В центре внимания этой дисциплины находятся особые состояния системы – так называемые критические точки. Пока система не достигает такого состояния, она изменяется непрерывно, по законам, напоминающим классическую механику. Но если система входит в критическую точку, ее дальнейшее изменение зависит от не поддающихся учету небольших случайных воздействий и становится непредсказуемым. Например, тяжелое тело, находящееся на горном склоне, под действием силы тяжести скатывается по вполне определенному пути, который можно точно предсказать по начальному положению. Но если оно начинает движение с седловой точки перевала (см. рисунок), где оно находится в неустойчивом положении равновесия P, то оно может скатиться в двух разных направлениях (РА и РВ). При любом другом начале движения путь тела мало меняется от небольшого изменения начального положения. Но при исходном положении Р сколь угодно малое воздействие приводит к тому, что тело движется в разные стороны и со временем приходит в разные места.

(рисунок 4)

Такие критические точки были давно известны в механике под названием «точек бифуркации»[От лат. bi, означающего "удвоение", и furca - "двурогие вилы"]. Их систематическое изучение и классификация составляют предмет теории катастроф.

Критические ситуации в истории имеют сюда прямое отношение. История человеческого общества изобилует примерами этого рода, когда судьба целых наций и массовых движений зависела от незначительных случайностей. Пожалуй, самым ярким примером такой случайности был бесславный конец Российского Учредительного Собрания, заседавшего единственный раз 5 января 1918 года. Государственный переворот, названный Октябрьской Революцией, удался благодаря поддержке небольшого меньшинства матросов и питерских рабочих. Гарнизон Петербурга колебался. Броневой дивизион, потерявший доверие к большевикам, предложил охранять Учредительное Собрание. Но лидер эсеров Виктор Чернов, имевший уже в Собрании 60% голосов, с негодованием отверг это предложение: он полагал, что никто не посмеет посягнуть на избранников народа. Ленин послал другую охрану, и судьба русской демократии была решена. Очень вероятно, что если бы Собрание могло продолжить свою работу, то вокруг него собралось бы устойчивое большинство народа, вовсе не стремившееся к утопическим целям большевиков, и не было бы «советской власти». Случайное событие, происшедшее в критической ситуации, определило дальнейший ход истории.

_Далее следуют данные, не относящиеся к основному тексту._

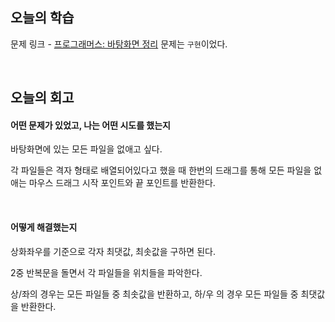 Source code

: ## 오늘의 학습
문제 링크 - [프로그래머스: 바탕화면 정리](https://school.programmers.co.kr/learn/courses/30/lessons/161990)
문제는 `구현`이었다.

<br />

## 오늘의 회고
#### 어떤 문제가 있었고, 나는 어떤 시도를 했는지
바탕화면에 있는 모든 파일을 없애고 싶다.

각 파일들은 격자 형태로 배열되어있다고 했을 때 한번의 드래그를 통해 모든 파일을 없애는 마우스 드래그 시작 포인트와 끝 포인트를 반환한다.

<br />

#### 어떻게 해결했는지
상화좌우를 기준으로 각자 최댓값, 최솟값을 구하면 된다.

2중 반복문을 돌면서 각 파일들을 위치들을 파악한다.

상/좌의 경우는 모든 파일들 중 최솟값을 반환하고, 하/우 의 경우 모든 파일들 중 최댓값을 반환한다.
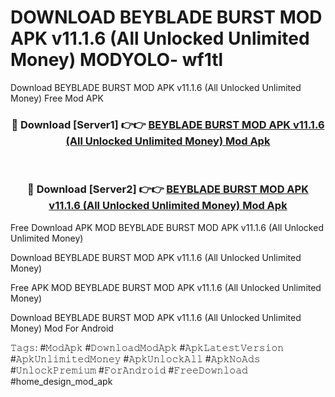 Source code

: # DOWNLOAD BEYBLADE BURST MOD APK v11.1.6 (All Unlocked Unlimited Money) MODYOLO- wf1tl
Download BEYBLADE BURST MOD APK v11.1.6 (All Unlocked Unlimited Money) Free Mod APK

<div align="center">
<h3>🔴 Download [Server1] 👉👉 <a href="https://apk-comot.site?title=BEYBLADE_BURST_MOD_APK_v11.1.6_(All_Unlocked_Unlimited_Money)">BEYBLADE BURST MOD APK v11.1.6 (All Unlocked Unlimited Money) Mod Apk</a></h3><br>

<h3>🔴 Download [Server2] 👉👉 <a href="https://apk-comot.site?title=BEYBLADE_BURST_MOD_APK_v11.1.6_(All_Unlocked_Unlimited_Money)">BEYBLADE BURST MOD APK v11.1.6 (All Unlocked Unlimited Money) Mod Apk</a></h3>
</div>


Free Download APK MOD BEYBLADE BURST MOD APK v11.1.6 (All Unlocked Unlimited Money)

Download BEYBLADE BURST MOD APK v11.1.6 (All Unlocked Unlimited Money) 

Free APK MOD BEYBLADE BURST MOD APK v11.1.6 (All Unlocked Unlimited Money) 

Download BEYBLADE BURST MOD APK v11.1.6 (All Unlocked Unlimited Money) Mod For Android

𝚃𝚊𝚐𝚜: #𝙼𝚘𝚍𝙰𝚙𝚔 #𝙳𝚘𝚠𝚗𝚕𝚘𝚊𝚍𝙼𝚘𝚍𝙰𝚙𝚔 #𝙰𝚙𝚔𝙻𝚊𝚝𝚎𝚜𝚝𝚅𝚎𝚛𝚜𝚒𝚘𝚗 #𝙰𝚙𝚔𝚄𝚗𝚕𝚒𝚖𝚒𝚝𝚎𝚍𝙼𝚘𝚗𝚎𝚢 #𝙰𝚙𝚔𝚄𝚗𝚕𝚘𝚌𝚔𝙰𝚕𝚕 #𝙰𝚙𝚔𝙽𝚘𝙰𝚍𝚜 #𝚄𝚗𝚕𝚘𝚌𝚔𝙿𝚛𝚎𝚖𝚒𝚞𝚖 #𝙵𝚘𝚛𝙰𝚗𝚍𝚛𝚘𝚒𝚍 #𝙵𝚛𝚎𝚎𝙳𝚘𝚠𝚗𝚕𝚘𝚊𝚍 #home_design_mod_apk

С критическими точками тесно связан старый вопрос, развивается ли история по определенным законам, или зависит от случайных событий. Старые историки склонялись скорее к последней точке зрения, сосредоточивая внимание на исключительных личностях, войнах и революциях. Историки-детерминисты, подражавшие методам физики, рассматривали, напротив, происходившие в обществе закономерные процессы и периоды их беспрепятственного развития. В действительности этот старый спор решается теорией катастроф. Периоды мирного развития соответствуют предсказуемому поведению системы вдали от критических точек, но если система входит в критическую точку, происходит катастрофа. Внутренний кризис называется революцией, а внешний – военное нападение – означает обычно кризис в соседнем государстве. В свете нового подхода случайность истории перестает казаться столь загадочной.

Мы находимся в самом начале развития этих методов, но можно отметить существенную черту, отличающую их от старых подходов: они доставляют не количественное, а качественное описание явлений природы. Только таким образом можно, как правило, исследовать поведение сложных систем. Переход к качественному описанию составляет важнейшее отличие современной математики от классической. Философы – насколько они вообще следили за развитием науки – обратили внимание на возросшую роль теории вероятностей, в связи с вероятностным способом описания, утвердившимся в квантовой механике, но вряд ли даже заметили революцию в математике, произведенную топологией.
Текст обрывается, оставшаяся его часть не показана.